Thursday, March 22, 2018
    [Jesus to the Laodiceans:] I know your deeds, that you are neither cold nor hot. I wish you were either one or the other! So, because you are lukewarm—neither hot nor cold—I am about to spit you out of my mouth.
    —Revelation 3:15-16 (NIV)
    We have to repent of our blindness, our lukewarmness, and our disobedience, and turn back to the central truth of Christ as Lord and Saviour; an ethical system will not save us here, nor a timid sentimentalism, nor an excited emotional return, nor a dilettante mysticism.
    We have to find that deep contrition which is the condition of His abiding.

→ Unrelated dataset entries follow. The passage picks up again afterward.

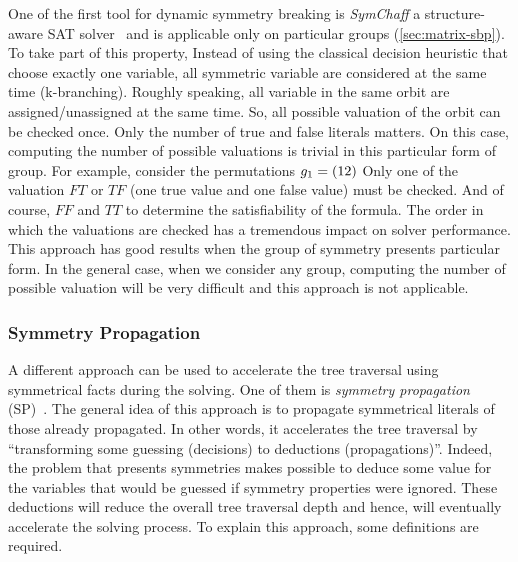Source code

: One of the first tool for dynamic symmetry breaking is \emph{SymChaff} a structure-aware SAT solver~\cite{sabharwal2005symchaff}
and is applicable only on particular groups (\cref{sec:matrix-sbp}).
To take part of this property, Instead of using the classical decision heuristic that choose exactly one
variable, all symmetric variable are considered at the same time (k-branching). 
Roughly speaking,
all variable in the same orbit are assigned/unassigned at the same time. So, all possible valuation 
of the orbit can be checked once. Only the number of true and false literals matters.
On this case, computing the number of possible valuations is trivial in this particular 
form of group. For example, consider the permutations $g_1 = (1\\ 2)$
Only one of the valuation $F T$ or $ T F$ (one true value and one false value) must be checked. And of course,
$F F$ and $T T$ to determine the satisfiability of the formula.
 The order in which the valuations are checked has a tremendous impact on solver performance. 
This approach has good results when the group of symmetry presents particular form.
In the general case, when we consider any group, computing the number of possible valuation will be very difficult and this approach is not applicable.



\subsubsection{Symmetry Propagation}
A different approach can be used to accelerate the tree traversal using symmetrical facts during the solving.
One of them is \emph{symmetry propagation} (SP)~\cite{Devriendt12}.
The general idea of this approach is to propagate symmetrical literals of those already propagated.
In other words, it accelerates the tree traversal by ``transforming some guessing (decisions) to deductions (propagations)''.
Indeed, the problem that presents symmetries makes possible to deduce some value 
for the variables that would be guessed if symmetry properties were ignored.
These deductions will reduce the overall tree traversal depth and hence, will eventually accelerate the solving process. To explain this approach, some definitions are required.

    Repentance is not a mere feeling of sorrow or contrition for an act of wrongdoing. The regret I feel when I act impatiently or speak crossly is not repentance... Repentance is contrition for what we are in our fundamental beings, that we are wrong in our deepest roots because our internal government is by Self and not by God.
    And it is an activity of the whole person. Unless I will to be different, the mind will not follow.
    True repentance brings an urge to be different, because of the sense of the incessant movement of what I am, forming, forming, forming what I shall be in the years to come.
    ... Florence Allshorn (1887-1950), The Notebooks of Florence Allshorn, London: SCM Press, 1957, p. 104 (see the book)
    See also Rev. 3:15-16; Ps. 34:18; 51:17; Luke 5:31-32; 2 Cor. 7:10; Phil. 3:20; 2 Tim. 2:25-26; 2 Pet. 1:10-11
Quiet time reflection:
    Lord, burn repentance into my heart.